Use case 2: Olympics are coming and I am interested in running, swimming and rhythmic gymnastic. Unfortunately during the competitions I am at work, so I decided to write an app that will scrape html page and download a video with ffmpeg
. You can't do this with Subprocess.run
because it may happen that when you are recording running and swimming it will not be able to start rhythmic gymnastic. We just lost user data.
That was the theory and my initial assumption about this test case. What actually happens depends on the SLEEP_COUNT
value. If you go too far it will deadlock/crash. I tested this on Intel Pentium G4560 (Ubuntu 22.04.4 LTS) which has only 2 cores and SLEEP_COUNT = 2
would crash.
You know how computer games have those minimum requirements? Like Cyberpunk 2077 requires Core i7-6700 etc. With this module our programs have minimum requirements.

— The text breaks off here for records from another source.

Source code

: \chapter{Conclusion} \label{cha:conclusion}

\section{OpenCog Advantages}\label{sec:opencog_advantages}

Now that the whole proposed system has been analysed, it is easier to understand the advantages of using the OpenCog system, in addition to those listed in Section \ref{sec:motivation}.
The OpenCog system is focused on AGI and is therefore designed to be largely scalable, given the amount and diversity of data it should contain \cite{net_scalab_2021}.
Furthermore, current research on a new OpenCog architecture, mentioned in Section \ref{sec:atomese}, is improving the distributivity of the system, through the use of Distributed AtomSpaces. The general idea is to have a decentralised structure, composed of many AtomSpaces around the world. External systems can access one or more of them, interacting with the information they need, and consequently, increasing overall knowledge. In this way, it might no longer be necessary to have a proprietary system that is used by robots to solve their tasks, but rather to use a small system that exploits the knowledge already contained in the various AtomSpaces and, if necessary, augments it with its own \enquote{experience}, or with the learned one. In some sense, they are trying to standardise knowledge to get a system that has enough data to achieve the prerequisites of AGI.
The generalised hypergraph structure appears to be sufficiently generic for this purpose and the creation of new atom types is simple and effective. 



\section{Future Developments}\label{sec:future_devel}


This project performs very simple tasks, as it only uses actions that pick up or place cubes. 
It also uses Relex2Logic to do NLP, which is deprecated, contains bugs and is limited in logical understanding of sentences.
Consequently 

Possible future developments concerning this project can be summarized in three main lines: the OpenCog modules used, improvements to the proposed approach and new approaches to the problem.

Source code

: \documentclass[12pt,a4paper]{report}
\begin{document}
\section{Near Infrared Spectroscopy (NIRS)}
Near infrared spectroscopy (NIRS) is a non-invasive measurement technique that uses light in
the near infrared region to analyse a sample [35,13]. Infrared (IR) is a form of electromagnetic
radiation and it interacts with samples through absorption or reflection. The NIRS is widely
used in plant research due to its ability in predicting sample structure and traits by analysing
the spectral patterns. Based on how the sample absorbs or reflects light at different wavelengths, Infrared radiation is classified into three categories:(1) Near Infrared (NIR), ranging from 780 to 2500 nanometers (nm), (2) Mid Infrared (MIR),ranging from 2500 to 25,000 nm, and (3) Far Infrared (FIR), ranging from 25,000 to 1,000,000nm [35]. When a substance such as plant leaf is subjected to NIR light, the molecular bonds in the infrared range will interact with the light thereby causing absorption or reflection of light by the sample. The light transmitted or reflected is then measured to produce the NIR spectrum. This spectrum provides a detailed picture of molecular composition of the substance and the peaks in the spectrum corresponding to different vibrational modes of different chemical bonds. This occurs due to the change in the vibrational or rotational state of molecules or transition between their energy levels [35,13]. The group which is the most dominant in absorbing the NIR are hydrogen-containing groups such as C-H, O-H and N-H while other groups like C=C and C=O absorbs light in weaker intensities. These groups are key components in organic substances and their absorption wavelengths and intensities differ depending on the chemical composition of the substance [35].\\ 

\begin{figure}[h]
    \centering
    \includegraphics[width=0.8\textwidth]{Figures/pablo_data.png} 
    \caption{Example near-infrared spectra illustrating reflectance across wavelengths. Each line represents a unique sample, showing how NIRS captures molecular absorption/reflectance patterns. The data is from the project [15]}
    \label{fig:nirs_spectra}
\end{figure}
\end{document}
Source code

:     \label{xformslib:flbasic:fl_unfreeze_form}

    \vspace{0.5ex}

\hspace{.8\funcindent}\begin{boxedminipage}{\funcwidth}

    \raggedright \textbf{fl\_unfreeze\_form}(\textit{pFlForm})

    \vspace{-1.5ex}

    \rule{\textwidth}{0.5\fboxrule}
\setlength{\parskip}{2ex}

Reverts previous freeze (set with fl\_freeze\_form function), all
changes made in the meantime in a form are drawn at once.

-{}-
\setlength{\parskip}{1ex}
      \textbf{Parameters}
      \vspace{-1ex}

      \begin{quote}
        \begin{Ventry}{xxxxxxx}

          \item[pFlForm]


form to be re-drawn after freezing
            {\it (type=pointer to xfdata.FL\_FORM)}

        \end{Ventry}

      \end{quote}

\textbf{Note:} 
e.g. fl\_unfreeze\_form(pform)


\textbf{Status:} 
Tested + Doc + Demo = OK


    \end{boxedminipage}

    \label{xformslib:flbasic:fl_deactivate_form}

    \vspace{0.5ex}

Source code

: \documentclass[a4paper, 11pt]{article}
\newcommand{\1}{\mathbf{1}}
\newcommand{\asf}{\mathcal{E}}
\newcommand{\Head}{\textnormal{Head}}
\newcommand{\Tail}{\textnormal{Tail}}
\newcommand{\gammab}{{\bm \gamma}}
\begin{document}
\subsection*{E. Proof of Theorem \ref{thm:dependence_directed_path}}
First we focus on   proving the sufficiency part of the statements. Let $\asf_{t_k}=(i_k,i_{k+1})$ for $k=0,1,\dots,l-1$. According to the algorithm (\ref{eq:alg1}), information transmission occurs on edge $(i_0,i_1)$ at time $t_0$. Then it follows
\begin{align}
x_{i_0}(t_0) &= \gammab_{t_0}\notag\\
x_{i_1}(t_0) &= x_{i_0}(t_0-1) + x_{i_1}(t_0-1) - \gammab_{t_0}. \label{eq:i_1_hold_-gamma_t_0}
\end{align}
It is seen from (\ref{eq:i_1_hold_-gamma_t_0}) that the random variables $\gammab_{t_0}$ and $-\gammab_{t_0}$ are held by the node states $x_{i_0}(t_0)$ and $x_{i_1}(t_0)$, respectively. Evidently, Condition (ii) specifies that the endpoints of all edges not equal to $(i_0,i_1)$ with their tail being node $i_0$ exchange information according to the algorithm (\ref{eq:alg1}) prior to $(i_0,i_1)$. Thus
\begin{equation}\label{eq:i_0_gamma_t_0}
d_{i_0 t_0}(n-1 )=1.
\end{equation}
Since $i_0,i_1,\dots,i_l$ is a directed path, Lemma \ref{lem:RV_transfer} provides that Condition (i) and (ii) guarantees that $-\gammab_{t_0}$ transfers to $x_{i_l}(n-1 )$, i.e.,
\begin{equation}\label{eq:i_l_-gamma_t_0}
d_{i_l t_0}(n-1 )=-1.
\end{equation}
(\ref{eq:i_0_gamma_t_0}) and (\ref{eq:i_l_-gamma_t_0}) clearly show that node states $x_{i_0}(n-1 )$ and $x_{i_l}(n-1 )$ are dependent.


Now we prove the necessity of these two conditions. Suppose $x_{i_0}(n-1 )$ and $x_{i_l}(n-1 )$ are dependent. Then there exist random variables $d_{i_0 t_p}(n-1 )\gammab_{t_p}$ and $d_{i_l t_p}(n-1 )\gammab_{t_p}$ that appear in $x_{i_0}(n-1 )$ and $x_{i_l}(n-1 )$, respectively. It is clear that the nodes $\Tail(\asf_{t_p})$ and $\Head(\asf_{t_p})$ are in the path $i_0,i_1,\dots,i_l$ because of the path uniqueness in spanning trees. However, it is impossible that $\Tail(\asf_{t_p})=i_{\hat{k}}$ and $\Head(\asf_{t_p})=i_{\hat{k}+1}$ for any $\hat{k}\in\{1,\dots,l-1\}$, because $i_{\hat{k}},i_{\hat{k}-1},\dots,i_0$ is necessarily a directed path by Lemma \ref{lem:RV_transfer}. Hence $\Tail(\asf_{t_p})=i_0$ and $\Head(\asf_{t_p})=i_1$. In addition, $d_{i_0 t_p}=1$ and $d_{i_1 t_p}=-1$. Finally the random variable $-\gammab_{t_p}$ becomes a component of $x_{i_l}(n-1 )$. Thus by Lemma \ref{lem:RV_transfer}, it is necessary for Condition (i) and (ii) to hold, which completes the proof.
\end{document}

Each process requires 2 parallel tasks. Maybe 3 for waitpid
and 2 parallel reads from stdout/stderr
. There is some math formula that would allow us to calculate minimum requirements of a given program, but it is not in the proposal. I think: 3 x number_of_processes
is safe.
Similar thing happens then you start piping data from one process to another. All of them have to be alive at the same time. I have no example because this requires indentation (nesting Subprocess.run
within another Subprocess.run
closure), and that makes it too complicated and visually noisy/distracting for this post.
Anyway, now you have this number that you have remember and if you (by mistake) deploy your program to the machine that does not satisfy the minimum requirements then it will deadlock.
Btw. We just deadlocked without filling the pipe buffer. There are some other pipe buffer related deadlocks that I do not show here, as at this point everyone knows the drill, so it would be repetitive. I wanted to show something different.
Documentation
There is none?
End
I'm going to stop here, as at this point both of my posts added together are longer than the proposal itself. Check out my old post, if you want more.
I see that the proposal authors are trying to push a lot of things as "user errors", but I'm not sure if I agree. I think we should try to tackle as many of those scenarios as possible, or at least give users some tools to handle them. Subprocess.run
looks deceptively simple, but it has multiple corner cases. It is declarative-like, users jus say git status limit 500
, and they do not care about the details. Neither should they! For example we could:
- do not deadlock after the
limit + platform_specific_value
- close
stdin
if they forget
- do not
SIGPIPE
the child, or at least mention it in documentation
- do not require the users to write parallel read from
stdout/stderr
, give them a method to do it with 1 call
Also, I just can't fail to notice that the authors of the proposal fall for the same pitfalls that they expect the users to avoid. For example blocking read on stdout
while ignoring stderr
. Or finite pipe buffer size. Users do not even know what pipes are! They can't account for this. And, from what I see, deadlocks are never mentioned in either the proposal or the documentation.